Vibe Check: Claude 4 Opus

Was this newsletter forwarded to you? Sign up to get it in your inbox.

This week has been a doozy: I went to Microsoft Build and interviewed the company's CTO Kevin Scott, we announced our fundraise in the New York Times, Google held its I/O event (more on that from Alex Duffy tomorrow), OpenAI acqui-hired Apple designer Jony Ive, and today I’m at Anthropic’s Code With Claude event. Let me state for the record: I am tired of all of this progress. My fingers feel like they are about to fall off, and my brain is functioning at a comparable intelligence to GPT-2.

But there’s a new Claude model launching today, for which I had to uphold my promise of writing day-o, hands-on vibe checks.

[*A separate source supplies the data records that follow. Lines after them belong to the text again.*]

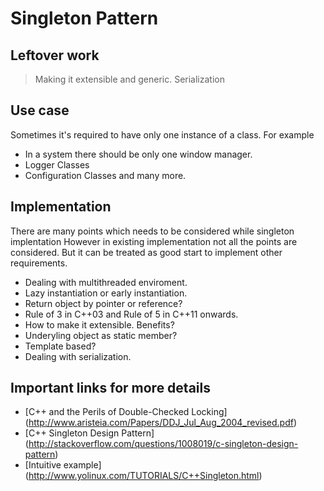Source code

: # Singleton Pattern


## Leftover work
> Making it extensible and generic.
> Serialization

## Use case
Sometimes it's required to have only one instance of a class. For example
- In a system there should be only one window manager.
- Logger Classes
- Configuration Classes and many more.

## Implementation
There are many points which needs to be considered while singleton implentation
However in existing implementation not all the points are considered. But it can
be treated as good start to implement other requirements.
- Dealing with multithreaded enviroment.
- Lazy instantiation or early instantiation.
- Return object by pointer or reference?
- Rule of 3 in C++03 and Rule of 5 in C++11 onwards.
- How to make it extensible. Benefits?
- Underyling object as static member?
- Template based?
- Dealing with serialization.

## Important links for more details
- [C++ and the Perils of Double-Checked Locking] (http://www.aristeia.com/Papers/DDJ_Jul_Aug_2004_revised.pdf)
- [C++ Singleton Design Pattern] (http://stackoverflow.com/questions/1008019/c-singleton-design-pattern)
- [Intuitive example] (http://www.yolinux.com/TUTORIALS/C++Singleton.html)

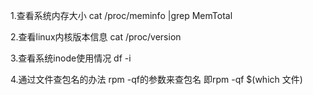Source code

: 1.查看系统内存大小
cat /proc/meminfo |grep MemTotal

2.查看linux内核版本信息
cat /proc/version

3.查看系统inode使用情况
df -i

4.通过文件查包名的办法
rpm -qf的参数来查包名
即rpm -qf $(which 文件)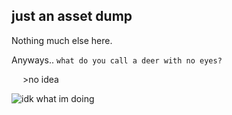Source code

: ## just an asset dump
Nothing much else here. 

Anyways.. `what do you call a deer with no eyes?`

  &emsp; \>no idea
  
![idk what im doing](https://c.tenor.com/CzgWWkJ5hPYAAAAC/he-man-fabulous.gif)
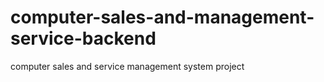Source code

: # computer-sales-and-management-service-backend
computer sales and service management system project
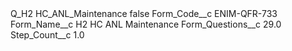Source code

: <?xml version="1.0" encoding="UTF-8"?>
<CustomMetadata xmlns="http://soap.sforce.com/2006/04/metadata" xmlns:xsi="http://www.w3.org/2001/XMLSchema-instance" xmlns:xsd="http://www.w3.org/2001/XMLSchema">
    <label>Q_H2 HC_ANL_Maintenance</label>
    <protected>false</protected>
    <values>
        <field>Form_Code__c</field>
        <value xsi:type="xsd:string">ENIM-QFR-733</value>
    </values>
    <values>
        <field>Form_Name__c</field>
        <value xsi:type="xsd:string">H2 HC ANL Maintenance</value>
    </values>
    <values>
        <field>Form_Questions__c</field>
        <value xsi:type="xsd:double">29.0</value>
    </values>
    <values>
        <field>Step_Count__c</field>
        <value xsi:type="xsd:double">1.0</value>
    </values>
</CustomMetadata>
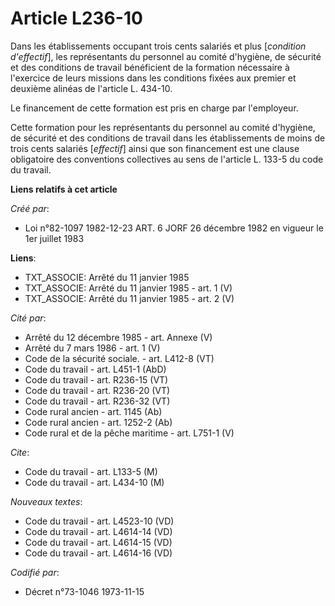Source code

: # Article L236-10

Dans les établissements occupant trois cents salariés et plus [*condition d'effectif*], les représentants du personnel au
comité d'hygiène, de sécurité et des conditions de travail bénéficient de la formation nécessaire à l'exercice de leurs
missions dans les conditions fixées aux premier et deuxième alinéas de l'article L. 434-10.

Le financement de cette formation est pris en charge par l'employeur.

Cette formation pour les représentants du personnel au comité d'hygiène, de sécurité et des conditions de travail dans les
établissements de moins de trois cents salariés [*effectif*] ainsi que son financement est une clause obligatoire des
conventions collectives au sens de l'article L. 133-5 du code du travail.

**Liens relatifs à cet article**

_Créé par_:

  - Loi n°82-1097 1982-12-23 ART. 6 JORF 26 décembre 1982 en vigueur le 1er juillet 1983

**Liens**:

  - TXT_ASSOCIE: Arrêté du 11 janvier 1985
  - TXT_ASSOCIE: Arrêté du 11 janvier 1985 - art. 1 (V)
  - TXT_ASSOCIE: Arrêté du 11 janvier 1985 - art. 2 (V)

_Cité par_:

  - Arrêté du 12 décembre 1985 - art. Annexe (V)
  - Arrêté du 7 mars 1986 - art. 1 (V)
  - Code de la sécurité sociale. - art. L412-8 (VT)
  - Code du travail - art. L451-1 (AbD)
  - Code du travail - art. R236-15 (VT)
  - Code du travail - art. R236-20 (VT)
  - Code du travail - art. R236-32 (VT)
  - Code rural ancien - art. 1145 (Ab)
  - Code rural ancien - art. 1252-2 (Ab)
  - Code rural et de la pêche maritime - art. L751-1 (V)

_Cite_:

  - Code du travail - art. L133-5 (M)
  - Code du travail - art. L434-10 (M)

_Nouveaux textes_:

  - Code du travail - art. L4523-10 (VD)
  - Code du travail - art. L4614-14 (VD)
  - Code du travail - art. L4614-15 (VD)
  - Code du travail - art. L4614-16 (VD)

_Codifié par_:

  - Décret n°73-1046 1973-11-15

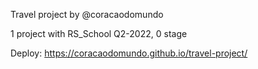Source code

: Travel project by @coracaodomundo

1 project with RS_School Q2-2022, 0 stage

Deploy: https://coracaodomundo.github.io/travel-project/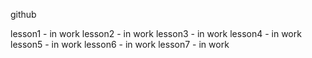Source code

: github

lesson1 - in work
lesson2 - in work
lesson3 - in work
lesson4 - in work
lesson5 - in work
lesson6 - in work
lesson7 - in work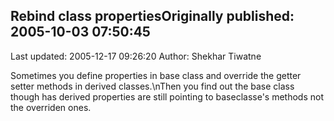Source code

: ## Rebind class propertiesOriginally published: 2005-10-03 07:50:45 
Last updated: 2005-12-17 09:26:20 
Author: Shekhar Tiwatne 
 
Sometimes you define properties in base class and override the getter setter methods in derived classes.\nThen you find out the base class though has derived properties are still pointing to baseclasse's methods not the overriden ones.
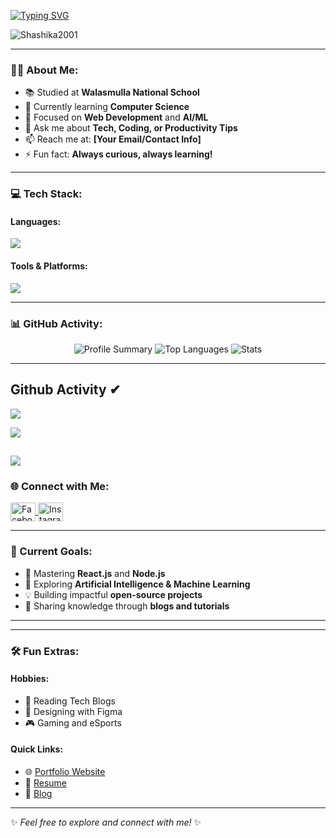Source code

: [![Typing SVG](https://readme-typing-svg.herokuapp.com?size=32&color=F75590&width=760&lines=Hi+%F0%9F%91%8B%2C+I'm+Shashika+Ekanayaka;From+Matara,+Sri+Lanka;CS+Undergraduate+at+UCSC)](https://git.io/typing-svg)

<p align="left">
  <img src="https://komarev.com/ghpvc/?username=Shashika2001&label=Profile%20Views&color=blueviolet&style=flat" alt="Shashika2001" />
</p>

---

### 👨‍💻 About Me:
- 📚 Studied at **Walasmulla National School**  
- 🌱 Currently learning **Computer Science**  
- 💼 Focused on **Web Development** and **AI/ML**  
- 💬 Ask me about **Tech, Coding, or Productivity Tips**  
- 📫 Reach me at: **[Your Email/Contact Info]**  
- ⚡ Fun fact: **Always curious, always learning!**

---

### 💻 Tech Stack:
#### **Languages:**
<p align="left">
  <img src="https://skillicons.dev/icons?i=html,css,js,react,py,java,cpp,mysql,mongodb,nodejs" />
</p>

#### **Tools & Platforms:**
<p align="left">
  <img src="https://skillicons.dev/icons?i=git,linux,figma,vscode,androidstudio,postman,docker,selenium" />
</p>

---

### 📊 GitHub Activity:
<div align="center">
  <img src="https://github-profile-summary-cards.vercel.app/api/cards/profile-details?username=Shashika2001&theme=radical" alt="Profile Summary" />
  <img src="https://github-profile-summary-cards.vercel.app/api/cards/repos-per-language?username=Shashika2001&theme=radical" alt="Top Languages" />
  <img src="https://github-profile-summary-cards.vercel.app/api/cards/stats?username=Shashika2001&theme=radical" alt="Stats" />
</div>

---

## Github Activity ✔
![](https://github-profile-summary-cards.vercel.app/api/cards/profile-details?username=Shashika2001&theme=monokai)

![](https://github-profile-summary-cards.vercel.app/api/cards/stats?username=Shashika2001&theme=monokai)

[![](https://github-readme-streak-stats.herokuapp.com?user=Shashika2001&theme=soft-green)](https://git.io/streak-stats)
-----

### 🌐 Connect with Me:
<p align="left">
  <a href="https://www.facebook.com/shashika.ekanayake.98" target="_blank">
    <img align="center" src="https://raw.githubusercontent.com/rahuldkjain/github-profile-readme-generator/master/src/images/icons/Social/facebook.svg" alt="Facebook" height="30" width="40" />
  </a>
  <a href="https://www.instagram.com/shashika_ekanayake" target="_blank">
    <img align="center" src="https://raw.githubusercontent.com/rahuldkjain/github-profile-readme-generator/master/src/images/icons/Social/instagram.svg" alt="Instagram" height="30" width="40" />
  </a>
</p>

---

### 🚀 Current Goals:
- 🌟 Mastering **React.js** and **Node.js**
- 🧠 Exploring **Artificial Intelligence & Machine Learning**
- 💡 Building impactful **open-source projects**
- 📖 Sharing knowledge through **blogs and tutorials**

---



---

### 🛠️ Fun Extras:
#### **Hobbies:**
- 📖 Reading Tech Blogs  
- 🎨 Designing with Figma  
- 🎮 Gaming and eSports  

#### **Quick Links:**
- 🌐 [Portfolio Website](#)  
- 📄 [Resume](#)  
- 📝 [Blog](#)

---

✨ *Feel free to explore and connect with me!* ✨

So here it is for the long-awaited Claude 4 Opus (which Anthropic had code-named Linen), the follow-up model to Claude 3.7 Sonnet. (Besides, who needs fingers when voice-to-text AI is this good?)

I tried Opus on a variety of tasks, from coding to writing to researching. My verdict: Anthropic cooked with this one. In fact, it does some things that no model I’ve ever tried has been able to do, including OpenAI’s o3 and Google’s Gemini 2.5 Pro.

Let’s get into benchmarks. We’ll start, as always, with the Reach Test.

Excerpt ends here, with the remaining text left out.